— Your goal —
Below are some records. Return exactly the lines from the one with "- Cloud Store" to the one with "- Refactor with", and nothing else.

— Working data —

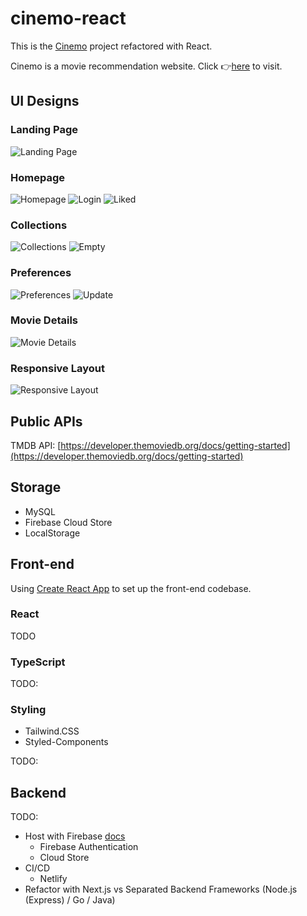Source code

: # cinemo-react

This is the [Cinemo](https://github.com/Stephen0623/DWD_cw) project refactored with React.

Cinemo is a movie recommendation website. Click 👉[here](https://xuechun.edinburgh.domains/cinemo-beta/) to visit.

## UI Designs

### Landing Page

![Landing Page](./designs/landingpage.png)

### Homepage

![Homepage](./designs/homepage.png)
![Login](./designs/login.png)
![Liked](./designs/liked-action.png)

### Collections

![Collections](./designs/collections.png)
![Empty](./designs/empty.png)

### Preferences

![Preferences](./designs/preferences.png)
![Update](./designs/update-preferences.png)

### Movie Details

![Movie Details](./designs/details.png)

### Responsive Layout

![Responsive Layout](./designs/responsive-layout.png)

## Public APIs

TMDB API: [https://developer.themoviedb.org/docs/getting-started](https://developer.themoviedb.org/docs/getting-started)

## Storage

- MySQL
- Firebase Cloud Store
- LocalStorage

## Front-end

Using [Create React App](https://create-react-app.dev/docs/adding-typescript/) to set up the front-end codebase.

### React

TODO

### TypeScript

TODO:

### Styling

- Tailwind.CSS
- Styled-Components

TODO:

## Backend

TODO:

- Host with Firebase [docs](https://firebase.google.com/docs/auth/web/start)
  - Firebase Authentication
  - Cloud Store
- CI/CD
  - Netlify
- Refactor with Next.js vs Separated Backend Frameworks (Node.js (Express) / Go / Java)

---

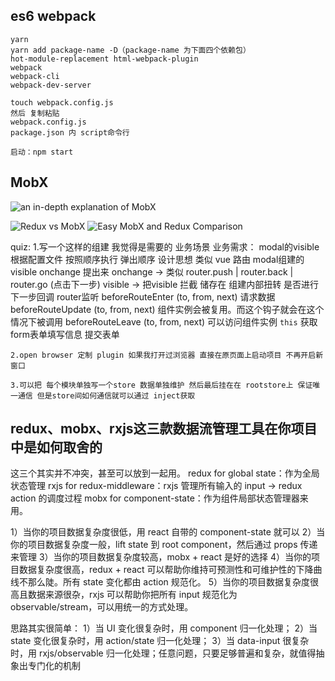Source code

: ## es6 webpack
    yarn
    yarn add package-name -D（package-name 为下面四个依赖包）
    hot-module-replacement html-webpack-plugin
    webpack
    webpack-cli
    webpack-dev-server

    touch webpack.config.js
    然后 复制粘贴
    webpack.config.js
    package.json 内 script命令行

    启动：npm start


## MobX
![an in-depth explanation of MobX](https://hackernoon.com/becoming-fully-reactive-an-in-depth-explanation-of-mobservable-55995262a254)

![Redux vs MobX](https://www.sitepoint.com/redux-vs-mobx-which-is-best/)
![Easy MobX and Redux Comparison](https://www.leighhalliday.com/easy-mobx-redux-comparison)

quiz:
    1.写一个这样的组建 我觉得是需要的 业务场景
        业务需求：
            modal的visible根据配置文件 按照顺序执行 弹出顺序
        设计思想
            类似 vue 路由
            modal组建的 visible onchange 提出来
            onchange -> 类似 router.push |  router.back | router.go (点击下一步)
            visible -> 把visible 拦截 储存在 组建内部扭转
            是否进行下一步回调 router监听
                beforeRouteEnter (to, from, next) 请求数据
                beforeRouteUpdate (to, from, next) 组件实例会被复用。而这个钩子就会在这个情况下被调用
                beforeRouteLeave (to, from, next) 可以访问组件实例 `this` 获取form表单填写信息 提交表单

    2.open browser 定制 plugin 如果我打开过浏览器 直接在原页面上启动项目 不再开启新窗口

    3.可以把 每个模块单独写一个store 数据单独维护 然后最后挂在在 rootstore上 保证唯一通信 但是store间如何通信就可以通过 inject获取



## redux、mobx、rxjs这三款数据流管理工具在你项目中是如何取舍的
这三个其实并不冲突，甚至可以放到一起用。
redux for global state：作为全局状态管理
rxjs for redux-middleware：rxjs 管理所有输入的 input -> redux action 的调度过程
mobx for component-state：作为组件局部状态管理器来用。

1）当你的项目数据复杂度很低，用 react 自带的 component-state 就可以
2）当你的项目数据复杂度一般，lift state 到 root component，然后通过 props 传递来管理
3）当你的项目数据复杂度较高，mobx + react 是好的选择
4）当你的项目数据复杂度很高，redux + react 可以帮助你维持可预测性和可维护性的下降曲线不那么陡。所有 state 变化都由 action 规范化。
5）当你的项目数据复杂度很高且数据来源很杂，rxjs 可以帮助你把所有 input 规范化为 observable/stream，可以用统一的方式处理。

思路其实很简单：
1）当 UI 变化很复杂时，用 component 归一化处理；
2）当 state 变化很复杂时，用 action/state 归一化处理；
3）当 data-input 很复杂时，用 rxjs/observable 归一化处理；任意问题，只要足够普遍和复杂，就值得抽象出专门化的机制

— Answer box —
  - Cloud Store
- CI/CD
  - Netlify
- Refactor with Next.js vs Separated Backend Frameworks (Node.js (Express) / Go / Java)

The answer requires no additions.